Part of this may be because I fell for Alex in that time, and we spent a certain portion of the second week kissing (I made the first move, for those of you playing at home). After another two weeks in Greece, I had a girlfriend. Another unanticipated joy.
But months of holiday had to come to an end eventually and I returned to London and set about procuring employment. And it was during this process I learnt that, just like expectation, a lack of expectation also cuts both ways.

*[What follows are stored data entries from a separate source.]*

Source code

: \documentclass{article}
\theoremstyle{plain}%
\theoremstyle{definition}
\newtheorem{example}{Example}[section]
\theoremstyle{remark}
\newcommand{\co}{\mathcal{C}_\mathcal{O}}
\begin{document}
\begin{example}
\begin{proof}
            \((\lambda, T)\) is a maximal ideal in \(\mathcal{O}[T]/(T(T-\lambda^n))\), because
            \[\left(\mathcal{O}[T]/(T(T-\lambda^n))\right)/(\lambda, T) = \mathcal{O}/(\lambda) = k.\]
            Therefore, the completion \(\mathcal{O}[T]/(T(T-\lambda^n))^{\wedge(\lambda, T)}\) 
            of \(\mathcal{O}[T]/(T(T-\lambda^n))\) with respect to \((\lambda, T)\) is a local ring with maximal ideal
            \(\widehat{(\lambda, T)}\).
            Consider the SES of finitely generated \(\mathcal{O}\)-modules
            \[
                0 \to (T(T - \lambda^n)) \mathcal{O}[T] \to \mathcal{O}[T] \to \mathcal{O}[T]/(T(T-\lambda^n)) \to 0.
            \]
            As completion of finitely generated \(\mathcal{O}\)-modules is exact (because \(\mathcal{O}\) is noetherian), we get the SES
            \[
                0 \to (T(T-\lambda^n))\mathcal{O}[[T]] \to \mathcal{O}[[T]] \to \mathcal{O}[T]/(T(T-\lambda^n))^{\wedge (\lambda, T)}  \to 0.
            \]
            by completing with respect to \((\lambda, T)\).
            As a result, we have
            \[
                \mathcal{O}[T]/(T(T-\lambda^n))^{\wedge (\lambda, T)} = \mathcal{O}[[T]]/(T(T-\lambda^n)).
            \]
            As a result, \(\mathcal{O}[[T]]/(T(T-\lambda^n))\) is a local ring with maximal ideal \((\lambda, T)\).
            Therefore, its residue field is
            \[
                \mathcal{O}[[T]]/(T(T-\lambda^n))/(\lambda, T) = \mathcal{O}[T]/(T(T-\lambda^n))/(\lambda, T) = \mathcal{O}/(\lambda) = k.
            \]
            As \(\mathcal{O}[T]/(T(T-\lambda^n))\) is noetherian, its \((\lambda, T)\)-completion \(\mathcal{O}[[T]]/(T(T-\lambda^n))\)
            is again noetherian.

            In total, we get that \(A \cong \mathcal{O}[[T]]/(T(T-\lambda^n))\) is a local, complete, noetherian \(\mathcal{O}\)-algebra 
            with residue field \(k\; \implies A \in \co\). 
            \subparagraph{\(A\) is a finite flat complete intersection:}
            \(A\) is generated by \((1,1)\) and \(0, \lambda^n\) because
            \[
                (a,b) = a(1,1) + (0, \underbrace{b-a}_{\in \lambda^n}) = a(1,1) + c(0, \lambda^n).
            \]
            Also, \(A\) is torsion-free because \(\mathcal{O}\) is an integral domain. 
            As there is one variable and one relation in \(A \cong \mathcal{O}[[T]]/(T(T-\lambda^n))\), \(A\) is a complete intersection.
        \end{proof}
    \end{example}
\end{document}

I stressed about all the things I hadn’t thought through. I stressed about money. I stressed about the future. It fluctuated, this stress, my “take it as it comes” attitude gaining the advantage for a few days when I reflected I was halfway around the world and who cares about anything else, only to be knocked off its perch by my more experienced responsible self, who sat in the den of my subconscious crunching numbers and sweating about the results. I had nights of blissful sleep and nights of anxiety-ridden tossing and turning. The consequence of abandoning my secure life had finally hit.
The beauty of it all, the lesson I can take away if there is one, is that the benefits still far outweigh the consequences. Yes, of course having a lack of plan results in anxiety, particularly for someone wired like myself. Of course working three days and then disappearing to Vienna for a week causes financial stress. Of course stress doesn’t just disappear because I decided not to focus on it. Idiot.
But when I flick through the photos in my 2015 album, holy crap have I had some amazing experiences. It’s hard to be resentful when I have so much to be thankful for.
I’m thankful for the places I’ve seen, the breath-taking, mind-boggling places from documentaries and travel guides that literally spread out from my feet, feeling both intensely real and unreal as my brain tried to assimilate my new reality.
I’m thankful for the meals I’ve had, for the pizza eaten on cobbled Italian avenues, the home-cooked Austrian feasts of pork-belly and dumplings shared around a family table, the meals in London pubs enjoyed with a pint and friends from home, and of mugs of steaming punsch held in cold hands burning warm paths down my throat.
I’m thankful for the work I’ve had, walking the streets of London and disappearing into the homes of the locals, getting to see how the citizens of this land live and love and cope. Of strolling through the west-end past theatres and shops, of accidentally stumbling into Camden markets, of wandering the tiny cafe-lined streets of Soho, and eating lunch in Trafalgar Square.
I’m thankful for the people I’ve met, the friends I’ve made, and the generosity given to me that I never anticipated.
And most of all, I’m thankful for Alex, for the joy of having her in my life, for the hours of conversation and sharing of her fascinating and beautiful self, for her endless kindness, and for her making me stupidly happy.
So, all in all, all things weighed and measured, all stock taken, and all pleasure balanced against pain, I can confidently say 2015 was an incredible year. It was a year where I took risks that paid off. A year where I felt elated and exhausted, liberated and anxious. It was a year where things happened.
A year where the waiting came to an end.
P.S. I also got a new nephew this year. His name is Harris, and he’s beautiful. That was also pretty fucking amazing.